10 Adultices dos Últimos Tempos

Trinta e um anos, oito meses e doze dias de vida com certeza fizeram de mim uma adulta muito diferente da afrontadora adolescente que saltitava por ruas Guarulhenses nos anos 2000. Se eu tivesse a possibilidade de trocar uma meia-dúzia (mais pra muitas dúzias) de palavras com aquela garota esperta e diferentona de AllStar pink, simplesmente diria: aproveite, aproveite mais – porque tudo isso vai passar (só não abuse da paciência do papai e da mamãe, sério…)!

Portanto, quis deixar aqui o registro de dez ítens que mudaram da água para o vinho na minha vida. Dez coisas que, se me contassem que eu chegaria nesse nível de maturidade, eu provavelmente daria risada… Mas, aconteceu!

Então, vamos lá:

1- Viagens São Investimento

Eu nunca tive muito interesse em viajar. Falava algumas vezes, aqui e ali, que queria visitar certos lugares, mas nada de muito concreto. Quando comecei a viajar, percebi que nada, absolutamente nada substitui ou agrega mais do que a experiência do novo. É um ítem meio óbvio, na verdade, mas eu realmente saí da minha zona de conforto. Hoje entendo porque quem viaja não consegue parar. Uma vez que você sai dessa caixinha, não tem mais como voltar atrás. Investir em viagens é algo realmente importante para mim.

2- Listas!

Muitas, muitas listas! A vida é feita de listas – a minha, pelo menos. Adoro contabilizar todas as minhas tarefas, adoro listar o que precisa ou não ser feito no trabalho, adoro meu planner, me sinto muito mais produtiva e eficiente quando sigo listas. Essa parte de planejamento, seja de uma viagem, de um compromisso, de uma atividade cotidiana, realmente me ajuda muito – e eu percebo o valor desta ‘auto-ajuda’. Prestar atenção em datas e processos é algo relativamente novo na minha rotina, e que se torna cada vez mais forte. Eu realmente tive que, mais uma vez, sair da minha zona de conforto para alcançar este nível de organização. Não é fácil para mim por não ser algo natural, mas eu entendo minha necessidade em utilizar este tipo de ferramenta no meu dia a dia, e só me beneficio disso. (Super madura!)

3- Menos Quantidade, Mais Qualidade

Este ítem também é um pouco óbvio (talvez todos sejam), mas houve uma época em que eu comprava muito pela oportunidade, já que nos EUA os produtos são muito baratos, e sempre deixava de pensar se aquilo realmente duraria, ou se havia necessidade de adquirí-lo, ou mesmo se era algo que eu realmente gostava.
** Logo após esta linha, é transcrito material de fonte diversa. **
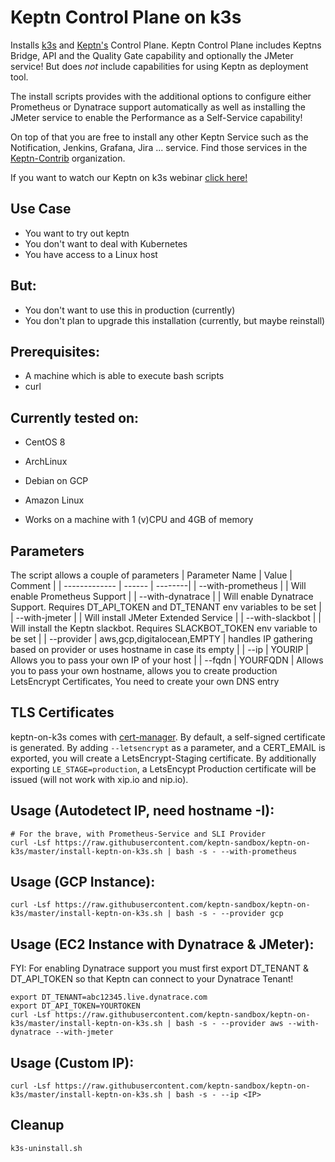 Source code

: # Keptn Control Plane on k3s

Installs [k3s](https://k3s.io) and [Keptn's](https://keptn.sh) Control Plane. 
Keptn Control Plane includes Keptns Bridge, API and the Quality Gate capability and optionally the JMeter service! But does _not_ include capabilities for using Keptn as deployment tool.

The install scripts provides with the additional options to configure either Prometheus or Dynatrace support automatically as well as installing the JMeter service to enable the Performance as a Self-Service capability!

On top of that you are free to install any other Keptn Service such as the Notification, Jenkins, Grafana, Jira ... service. Find those services in the [Keptn-Contrib](https://github.com/keptn-contrib) organization.

If you want to watch our Keptn on k3s webinar [click here!](https://www.youtube.com/watch?v=hx0NHj4u7ic)

## Use Case
 * You want to try out keptn
 * You don't want to deal with Kubernetes
 * You have access to a Linux host
 
## But:
 * You don't want to use this in production (currently)
 * You don't plan to upgrade this installation (currently, but maybe reinstall) 

## Prerequisites:
  * A machine which is able to execute bash scripts
  * curl
  
## Currently tested on:
  * CentOS 8
  * ArchLinux
  * Debian on GCP
  * Amazon Linux
  
* Works on a machine with 1 (v)CPU and 4GB of memory

## Parameters
The script allows a couple of parameters
| Parameter Name | Value | Comment |
| ------------- | ------ | --------|
| --with-prometheus | | Will enable Prometheus Support |
| --with-dynatrace | | Will enable Dynatrace Support. Requires DT_API_TOKEN and DT_TENANT env variables to be set |
| --with-jmeter | | Will install JMeter Extended Service |
| --with-slackbot | | Will install the Keptn slackbot. Requires SLACKBOT_TOKEN env variable to be set |
| --provider | aws,gcp,digitalocean,EMPTY | handles IP gathering based on provider or uses hostname in case its empty |
| --ip | YOURIP | Allows you to pass your own IP of your host |
| --fqdn | YOURFQDN | Allows you to pass your own hostname, allows you to create production LetsEncrypt Certificates, You need to create your own DNS entry

## TLS Certificates
keptn-on-k3s comes with [cert-manager](https://cert-manager.io/). By default, a self-signed certificate is generated. By adding `--letsencrypt` as a parameter, and a CERT_EMAIL is exported, you will create a LetsEncrypt-Staging certificate. By additionally exporting `LE_STAGE=production`, a LetsEncypt Production certificate will be issued (will not work with xip.io and nip.io).
  
## Usage (Autodetect IP, need hostname -I):
```
# For the brave, with Prometheus-Service and SLI Provider
curl -Lsf https://raw.githubusercontent.com/keptn-sandbox/keptn-on-k3s/master/install-keptn-on-k3s.sh | bash -s - --with-prometheus
```

## Usage (GCP Instance):
```
curl -Lsf https://raw.githubusercontent.com/keptn-sandbox/keptn-on-k3s/master/install-keptn-on-k3s.sh | bash -s - --provider gcp
``` 

## Usage (EC2 Instance with Dynatrace & JMeter):

FYI: For enabling Dynatrace support you must first export DT_TENANT & DT_API_TOKEN so that Keptn can connect to your Dynatrace Tenant!

```
export DT_TENANT=abc12345.live.dynatrace.com
export DT_API_TOKEN=YOURTOKEN
curl -Lsf https://raw.githubusercontent.com/keptn-sandbox/keptn-on-k3s/master/install-keptn-on-k3s.sh | bash -s - --provider aws --with-dynatrace --with-jmeter
``` 

## Usage (Custom IP):
```curl -Lsf https://raw.githubusercontent.com/keptn-sandbox/keptn-on-k3s/master/install-keptn-on-k3s.sh | bash -s - --ip <IP>```

## Cleanup
``` k3s-uninstall.sh ```

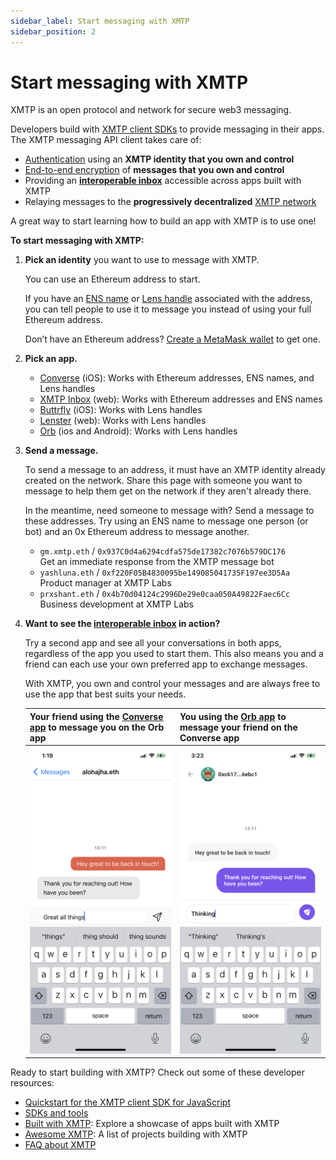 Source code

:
 ```yaml
---
sidebar_label: Start messaging with XMTP
sidebar_position: 2
---
```


# Start messaging with XMTP

XMTP is an open protocol and network for secure web3 messaging. 

Developers build with [XMTP client SDKs](/docs/references/sdks-and-tools) to provide messaging in their apps. The XMTP messaging API client takes care of:

- [Authentication](/docs/concepts/account-signatures) using an **XMTP identity that you own and control**
- [End-to-end encryption](/docs/concepts/invitation-and-message-encryption) of **messages that you own and control**
- Providing an **[interoperable inbox](/docs/concepts/interoperable-inbox)** accessible across apps built with XMTP
- Relaying messages to the **progressively decentralized** [XMTP network](/docs/concepts/architectural-overview#network-layer)

A great way to start learning how to build an app with XMTP is to use one!

**To start messaging with XMTP:**

1. **Pick an identity** you want to use to message with XMTP.

    You can use an Ethereum address to start.
    
    If you have an [ENS name](https://ens.domains/) or [Lens handle](https://claim.lens.xyz/) associated with the address, you can tell people to use it to message you instead of using your full Ethereum address.

    Don’t have an Ethereum address? [Create a MetaMask wallet](https://metamask.io/) to get one.

2. **Pick an app.**

   - [Converse](https://getconverse.app/) (iOS): Works with Ethereum addresses, ENS names, and Lens handles
   - [XMTP Inbox](https://xmtp.chat/) (web): Works with Ethereum addresses and ENS names
   - [Buttrfly](https://buttrfly.app/) (iOS): Works with Lens handles
   - [Lenster](https://lenster.xyz/) (web): Works with Lens handles
   - [Orb](https://orb.ac/) (ios and Android): Works with Lens handles

3. **Send a message.**

   To send a message to an address, it must have an XMTP identity already created on the network. Share this page with someone you want to message to help them get on the network if they aren't already there.
   
   In the meantime, need someone to message with? Send a message to these addresses. Try using an ENS name to message one person (or bot) and an 0x Ethereum address to message another.   
   - `gm.xmtp.eth` / `0x937C0d4a6294cdfa575de17382c7076b579DC176`  
      Get an immediate response from the XMTP message bot
   - `yashluna.eth` / `0xf220F05B4830095be149085041735F197ee3D5Aa`  
      Product manager at XMTP Labs
   - `prxshant.eth` / `0x4b70d04124c2996De29e0caa050A49822Faec6Cc`  
      Business development at XMTP Labs

4. **Want to see the [interoperable inbox](/docs/concepts/interoperable-inbox) in action?**
  
   Try a second app and see all your conversations in both apps, regardless of the app you used to start them. This also means you and a friend can each use your own preferred app to exchange messages.
    
   With XMTP, you own and control your messages and are always free to use the app that best suits your needs.
    
   | Your friend using the [Converse app](https://getconverse.app/) to message you on the Orb app | You using the [Orb app](https://orb.ac/) to message your friend on the Converse app |
   |:-------------------------|:-------------------------|
   | ![](img/your-friend-in-converse.png) | ![](img/you-in-orb.png)|

Ready to start building with XMTP? Check out some of these developer resources:

- [Quickstart for the XMTP client SDK for JavaScript](/docs/tutorials/quickstarts/js-quickstart)
- [SDKs and tools](/docs/references/sdks-and-tools)
- [Built with XMTP](/built-with-xmtp/): Explore a showcase of apps built with XMTP
- [Awesome XMTP](https://github.com/xmtp/awesome-xmtp): A list of projects building with XMTP
- [FAQ about XMTP](/docs/concepts/faq)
Não compro mais volume, e sim qualidade. Isso eu digo em relação a tudo, todo tipo de produto e até mesmo serviços. Não, não é questão de esbanjar além do que se deve, mas de tomar decisões mais inteligentes, realmente pesar o custo-benefício de cada coisa, não só no imediato, mas a médio e longo prazo também. Muitas vezes, o barato sai caro. Aprender isso pode mudar tudo – inclusive te ajudar a economizar dinheiro e/ou dores de cabeça.

4- Adeus, TV

Essa é ótima! Eu não assisto mais TV. Sim, assisto algumas séries e alguns filmes, mas não assisto mais nenhum programa de TV. Nem mesmo os noticiários! E que alívio isso dá. As informações chegam até nós já influenciadas pelos interesses daquela determinada emissora, muitas vezes confundem mais do que esclarecem. Eu não consigo mais simplesmente passar horas na frente da TV. Os seriados, por exemplo, me limito a um ou dois episódios por dia durante a semana. Muitas vezes, não assisto, não ligo a TV. De final de semana depende muito, mas no geral, aos domingos dedico mais tempo ao seriado da vez (porque só assisto um por vez, enquanto não termino um, não começo outro para não me apegar e perder a mão do tempo dispensado), principalmente no inverno, mas mesmo assim de maneira controlada. Não faço questão nenhuma de assistir TV.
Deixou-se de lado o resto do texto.